(Stored data entries)
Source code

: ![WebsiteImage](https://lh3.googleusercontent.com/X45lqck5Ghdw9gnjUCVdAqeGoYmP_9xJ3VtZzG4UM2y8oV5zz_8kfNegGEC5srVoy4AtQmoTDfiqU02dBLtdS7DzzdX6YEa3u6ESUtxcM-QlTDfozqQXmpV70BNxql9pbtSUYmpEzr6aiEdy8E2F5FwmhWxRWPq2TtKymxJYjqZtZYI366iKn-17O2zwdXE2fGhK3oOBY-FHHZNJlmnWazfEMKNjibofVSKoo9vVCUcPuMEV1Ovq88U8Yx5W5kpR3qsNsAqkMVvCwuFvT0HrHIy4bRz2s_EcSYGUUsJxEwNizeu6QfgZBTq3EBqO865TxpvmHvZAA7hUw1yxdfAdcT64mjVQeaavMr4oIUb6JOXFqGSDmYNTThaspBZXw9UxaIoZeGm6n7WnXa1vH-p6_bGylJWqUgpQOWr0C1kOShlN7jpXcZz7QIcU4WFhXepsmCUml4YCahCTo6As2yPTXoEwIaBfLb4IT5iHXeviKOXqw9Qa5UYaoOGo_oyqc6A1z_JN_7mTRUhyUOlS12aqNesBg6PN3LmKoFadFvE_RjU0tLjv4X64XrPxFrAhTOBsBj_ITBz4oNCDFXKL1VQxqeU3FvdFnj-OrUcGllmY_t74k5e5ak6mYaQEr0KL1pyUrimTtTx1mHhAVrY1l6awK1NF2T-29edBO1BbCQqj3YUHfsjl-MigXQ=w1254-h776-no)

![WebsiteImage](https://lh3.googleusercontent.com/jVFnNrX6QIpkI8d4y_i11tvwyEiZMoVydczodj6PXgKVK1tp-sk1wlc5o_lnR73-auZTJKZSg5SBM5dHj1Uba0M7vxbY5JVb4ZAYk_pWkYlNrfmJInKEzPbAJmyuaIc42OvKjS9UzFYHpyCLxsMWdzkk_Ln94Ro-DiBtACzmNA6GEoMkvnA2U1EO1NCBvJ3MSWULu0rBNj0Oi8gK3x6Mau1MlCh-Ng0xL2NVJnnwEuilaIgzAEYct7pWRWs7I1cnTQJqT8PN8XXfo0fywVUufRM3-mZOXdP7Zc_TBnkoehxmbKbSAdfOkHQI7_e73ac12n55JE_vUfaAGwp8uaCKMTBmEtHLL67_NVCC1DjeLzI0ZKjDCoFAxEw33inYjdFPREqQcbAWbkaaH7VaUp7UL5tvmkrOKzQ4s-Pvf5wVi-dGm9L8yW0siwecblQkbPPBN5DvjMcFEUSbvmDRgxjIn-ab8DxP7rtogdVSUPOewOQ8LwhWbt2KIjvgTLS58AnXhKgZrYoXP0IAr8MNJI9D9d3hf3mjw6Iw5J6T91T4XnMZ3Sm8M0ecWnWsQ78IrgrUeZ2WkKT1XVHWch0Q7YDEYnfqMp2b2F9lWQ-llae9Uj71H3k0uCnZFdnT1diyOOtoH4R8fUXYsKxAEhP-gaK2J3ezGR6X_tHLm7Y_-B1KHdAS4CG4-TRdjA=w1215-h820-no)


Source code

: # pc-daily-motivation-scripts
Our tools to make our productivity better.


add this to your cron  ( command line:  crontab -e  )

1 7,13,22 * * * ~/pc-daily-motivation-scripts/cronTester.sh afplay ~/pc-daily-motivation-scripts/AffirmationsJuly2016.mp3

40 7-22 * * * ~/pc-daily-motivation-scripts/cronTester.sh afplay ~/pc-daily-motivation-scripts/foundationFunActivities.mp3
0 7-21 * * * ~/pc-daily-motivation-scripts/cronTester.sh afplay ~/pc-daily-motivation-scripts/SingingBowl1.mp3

TASK BRIEF:
All of the entries, from the first line to the last, should be duplicated exactly.

OUTPUT OF THE TASK:
Source code

: ![WebsiteImage](https://lh3.googleusercontent.com/X45lqck5Ghdw9gnjUCVdAqeGoYmP_9xJ3VtZzG4UM2y8oV5zz_8kfNegGEC5srVoy4AtQmoTDfiqU02dBLtdS7DzzdX6YEa3u6ESUtxcM-QlTDfozqQXmpV70BNxql9pbtSUYmpEzr6aiEdy8E2F5FwmhWxRWPq2TtKymxJYjqZtZYI366iKn-17O2zwdXE2fGhK3oOBY-FHHZNJlmnWazfEMKNjibofVSKoo9vVCUcPuMEV1Ovq88U8Yx5W5kpR3qsNsAqkMVvCwuFvT0HrHIy4bRz2s_EcSYGUUsJxEwNizeu6QfgZBTq3EBqO865TxpvmHvZAA7hUw1yxdfAdcT64mjVQeaavMr4oIUb6JOXFqGSDmYNTThaspBZXw9UxaIoZeGm6n7WnXa1vH-p6_bGylJWqUgpQOWr0C1kOShlN7jpXcZz7QIcU4WFhXepsmCUml4YCahCTo6As2yPTXoEwIaBfLb4IT5iHXeviKOXqw9Qa5UYaoOGo_oyqc6A1z_JN_7mTRUhyUOlS12aqNesBg6PN3LmKoFadFvE_RjU0tLjv4X64XrPxFrAhTOBsBj_ITBz4oNCDFXKL1VQxqeU3FvdFnj-OrUcGllmY_t74k5e5ak6mYaQEr0KL1pyUrimTtTx1mHhAVrY1l6awK1NF2T-29edBO1BbCQqj3YUHfsjl-MigXQ=w1254-h776-no)

![WebsiteImage](https://lh3.googleusercontent.com/jVFnNrX6QIpkI8d4y_i11tvwyEiZMoVydczodj6PXgKVK1tp-sk1wlc5o_lnR73-auZTJKZSg5SBM5dHj1Uba0M7vxbY5JVb4ZAYk_pWkYlNrfmJInKEzPbAJmyuaIc42OvKjS9UzFYHpyCLxsMWdzkk_Ln94Ro-DiBtACzmNA6GEoMkvnA2U1EO1NCBvJ3MSWULu0rBNj0Oi8gK3x6Mau1MlCh-Ng0xL2NVJnnwEuilaIgzAEYct7pWRWs7I1cnTQJqT8PN8XXfo0fywVUufRM3-mZOXdP7Zc_TBnkoehxmbKbSAdfOkHQI7_e73ac12n55JE_vUfaAGwp8uaCKMTBmEtHLL67_NVCC1DjeLzI0ZKjDCoFAxEw33inYjdFPREqQcbAWbkaaH7VaUp7UL5tvmkrOKzQ4s-Pvf5wVi-dGm9L8yW0siwecblQkbPPBN5DvjMcFEUSbvmDRgxjIn-ab8DxP7rtogdVSUPOewOQ8LwhWbt2KIjvgTLS58AnXhKgZrYoXP0IAr8MNJI9D9d3hf3mjw6Iw5J6T91T4XnMZ3Sm8M0ecWnWsQ78IrgrUeZ2WkKT1XVHWch0Q7YDEYnfqMp2b2F9lWQ-llae9Uj71H3k0uCnZFdnT1diyOOtoH4R8fUXYsKxAEhP-gaK2J3ezGR6X_tHLm7Y_-B1KHdAS4CG4-TRdjA=w1215-h820-no)


Source code

: # pc-daily-motivation-scripts
Our tools to make our productivity better.


add this to your cron  ( command line:  crontab -e  )

1 7,13,22 * * * ~/pc-daily-motivation-scripts/cronTester.sh afplay ~/pc-daily-motivation-scripts/AffirmationsJuly2016.mp3

40 7-22 * * * ~/pc-daily-motivation-scripts/cronTester.sh afplay ~/pc-daily-motivation-scripts/foundationFunActivities.mp3
0 7-21 * * * ~/pc-daily-motivation-scripts/cronTester.sh afplay ~/pc-daily-motivation-scripts/SingingBowl1.mp3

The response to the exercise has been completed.